Certains membres de l’équipe peuvent même vouloir passer à la vitesse supérieure en amenant un invité spécial pour la journée « show & tell ». Nous avons tous entendu parler de la journée « Emmenez votre fille au travail ». Mais ce qui serait encore plus révélateur serait d' »emmener son parent, son grand-parent, son frère ou sa sœur au travail ».

Bien sûr, tout le monde n’aura pas un membre de sa famille disponible. Et pour certaines personnes, comme moi, amener une mère au bureau serait courir au désastre.

Mais si un membre de l’équipe se sentait prêt à relever ce défi, cela donnerait à ses collègues une bonne idée de ses origines. En humanisant nos collègues, il est difficile de les cataloguer ou de les stéréotyper. Cela signifie que les frictions se manifestent sous la forme d’un feu contrôlé plutôt que d’un feu de forêt déchaîné.

Leçon 4 : L’assemblage

L’une des caractéristiques de l’école primaire et secondaire est une assemblée. Ainsi, l’une des caractéristiques des programmes d&I est la présence de conférenciers.

Mais il y a des orateurs invités, et il y a des orateurs invités.

Voici mon conseil : abandonnez le format conférence. Et ne choisissez pas un conférencier DEI qui se concentre sur la diversité et l’inclusion.

Choisissez plutôt un artiste. Ce peut être un écrivain, un musicien, un peintre, un sculpteur ou un danseur. Ou mieux encore, un groupe d’artistes qui travaillent ensemble. Le principal critère pour choisir un artiste : trouver quelqu’un qui rassemble des influences culturelles très différentes ou des idées qui ne semblent pas s’harmoniser très facilement.

Interviewez ensuite l’artiste sur la façon dont il/elle a trouvé son inspiration. Comment gère-t-il les tensions entre les différentes sources d’inspiration ?

Comment les artistes gèrent-ils les différences créatives s’il s’agit d’un groupe d’artistes ?

J’adore ces documentaires où l’on voit les musiciens et les artistes au travail. Vous voyez le génie sortir – et ce n’est généralement pas une naissance facile. J’aime l’art qui naît de collisions et friction.

C’est, je crois, une attitude très américaine envers l’art.
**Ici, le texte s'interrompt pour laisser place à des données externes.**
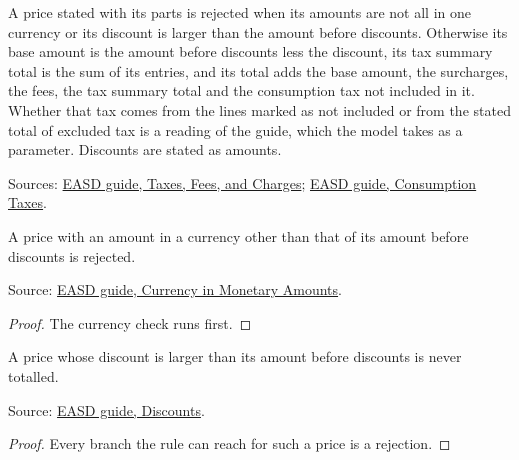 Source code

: \begin{definition}
  \label{def:offers-price-parts}
  A price stated with its parts is rejected when its amounts are not all in
  one currency or its discount is larger than the amount before discounts.
  Otherwise its base amount is the amount before discounts less the
  discount, its tax summary total is the sum of its entries, and its total
  adds the base amount, the surcharges, the fees, the tax summary total and
  the consumption tax not included in it. Whether that tax comes from the
  lines marked as not included or from the stated total of excluded tax is
  a reading of the guide, which the model takes as a parameter. Discounts
  are stated as amounts.

  Sources: \href{https://standards.atlassian.net/wiki/spaces/EASD/pages/574455915/Taxes+Fees+and+Charges}{EASD guide, Taxes, Fees, and Charges};
  \href{https://standards.atlassian.net/wiki/spaces/EASD/pages/2588377182/Consumption+Taxes}{EASD guide, Consumption Taxes}.
\end{definition}

\begin{theorem}
  \label{thm:offers-price-mixed-currency}
  A price with an amount in a currency other than that of its amount before
  discounts is rejected.

  Source: \href{https://standards.atlassian.net/wiki/spaces/EASD/pages/749305864/Currency+in+Monetary+Amounts}{EASD guide, Currency in Monetary Amounts}.
\end{theorem}
\begin{proof}
  The currency check runs first.
\end{proof}

\begin{theorem}
  \label{thm:offers-price-large-discount}
  A price whose discount is larger than its amount before discounts is never
  totalled.

  Source: \href{https://standards.atlassian.net/wiki/spaces/EASD/pages/574849038/Discounts}{EASD guide, Discounts}.
\end{theorem}
\begin{proof}
  Every branch the rule can reach for such a price is a rejection.
\end{proof}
Pensez à la façon dont toutes les grandes formes musicales américaines : le jazz, le bluegrass, le rock, le rap – et j’en passe – sont issues d’un milieu bien nourri par de multiples sources culturelles.

Au pire, l' »assemblée » sera une visite passionnante du processus de création. Si un seul travailleur obtient une étincelle créative, cela en vaut la peine.

Mais lorsque cette idée prendra son envol, vos équipes verront le lien métaphorique entre la diversité, les frictions et la créativité en couleur.

Leçon 5 : Brainstorming avancé

Pour ma dernière leçon, revenons à la première leçon – la séance de brainstorming.

Mais cette fois, ne choisissez pas une mission à faible enjeu. Choisissez un projet ou une question plus cruciale pour le succès à long terme de l’organisation.

Mais sinon, tout doit rester pareil – groupes restreints et séances de remue-méninges où le jugement et l’analyse critique sont reportés.

La seule différence – cette mission est importante. Les enjeux sont plus élevés, tout comme les conséquences pour les individus et leur ego.

C’est là que le caoutchouc touche la route.

Mais c’est aussi là que nous voyons le vrai bénéfice de la diversité.

Parce que si nous croyons vraiment à la recherche – que la diversité réduit la pensée de groupe et contribue à la créativité et au dynamisme d’une organisation – alors nous devons faire de la diversité et de l’inclusion une partie de l’élément vital d’une organisation. Elles doivent faire partie intégrante des décisions prises dans le cadre du « pari sur l’entreprise ». Une partie de la stratégie à long terme.

La diversité est une question de friction. Et cette friction peut fournir le pouvoir d’une organisation.

Et ce dynamisme, cette créativité est cruciale pour le succès d’une organisation. Pas seulement pendant la semaine du 19 juin, mais pendant les 51 autres semaines du calendrier.

Cet article est paru à l’origine sur le bulletin d’Andrea Guendelman, et a été publié ici avec son autorisation.